Overview
This model, mpasila/shisa-v2-JP-EN-Translator-v0.1-12B, is a 12 billion parameter language model developed by mpasila. It is fine-tuned from the shisa-ai/shisa-v2-mistral-nemo-12b base model, specifically engineered for Japanese-to-English translation tasks. The training utilized NilanE/ParallelFiction-Ja_En-100k dataset, with an initial release based on 191 conversation examples.
Key Capabilities
- Specialized Translation: Primarily designed for accurate Japanese to English translation.
- Context Window: Supports a substantial context window of 32768 tokens, allowing for longer translation inputs.
- ChatML Format: Uses the ChatML format, with a recommended system prompt:
You are an AI assistant that translates Japanese to English accurately. - Efficient Training: Trained using QLoRA with 128 rank and 32 alpha, leveraging Unsloth and Huggingface's TRL library for faster training.
Training Details
The model was trained on a dataset comprising 191 conversations, totaling 918,486 tokens. The average conversation length was approximately 4808 tokens, with a maximum of 13431 tokens.
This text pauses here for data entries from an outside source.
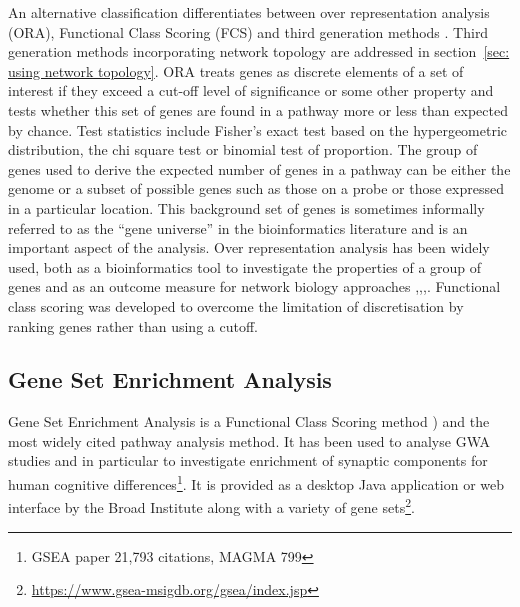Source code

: An alternative classification differentiates between over representation analysis (ORA), Functional Class Scoring (FCS) and third generation methods \cite{khatri2012ten}\cite{mitrea2013methods}. Third generation methods incorporating network topology are addressed in section~\ref{sec: using network topology}. ORA treats genes as discrete elements of a set of interest if they exceed a cut-off level of significance or some other property and tests whether this set of genes are found in a pathway more or less than expected by chance. Test statistics include Fisher's exact test based on the hypergeometric distribution, the chi square test or binomial test of proportion.
The group of genes used to derive the expected number of genes in a pathway can be either the genome or a subset of possible genes such as those on a probe or those expressed in a particular location. This background set of genes is sometimes informally referred to as the ``gene universe'' in the bioinformatics literature \cite{kim2020netgo} and is an important aspect of the analysis\cite{rhee2008use}. Over representation analysis has been widely used, both as a bioinformatics tool to investigate the properties of a group of genes and as an outcome measure for network biology approaches \cite{ghiassian2015disease},\cite{mclean2016improved},\cite{barabasi2011network},\cite{rhee2008use}.  Functional class scoring was developed \cite{mootha2003pgc} to overcome the limitation of discretisation by ranking genes rather than using a cutoff\cite{zyla2017ranking}. 



\subsection{Gene Set Enrichment Analysis}
\label{sec:Gene set enrichment analysis}
 Gene Set Enrichment Analysis is a Functional Class Scoring method \cite{subramanian2005gene}) and the most widely cited pathway analysis method\parencite{zyla2017ranking}. It has been used to analyse GWA studies and in particular to investigate enrichment of synaptic components for human cognitive differences\cite{hill2014human}\footnote{GSEA paper 21,793 citations, MAGMA 799}. It is provided as a desktop Java application or web interface by the Broad Institute along with a variety of gene sets\footnote{\url{https://www.gsea-msigdb.org/gsea/index.jsp}}.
The token distribution highlights a significant focus on human and assistant messages, making it well-suited for conversational translation scenarios.
Good For
- Developers requiring a dedicated model for Japanese-to-English translation.
- Applications needing to process and translate longer Japanese texts into English.
- Integration into systems where accurate, context-aware translation is critical.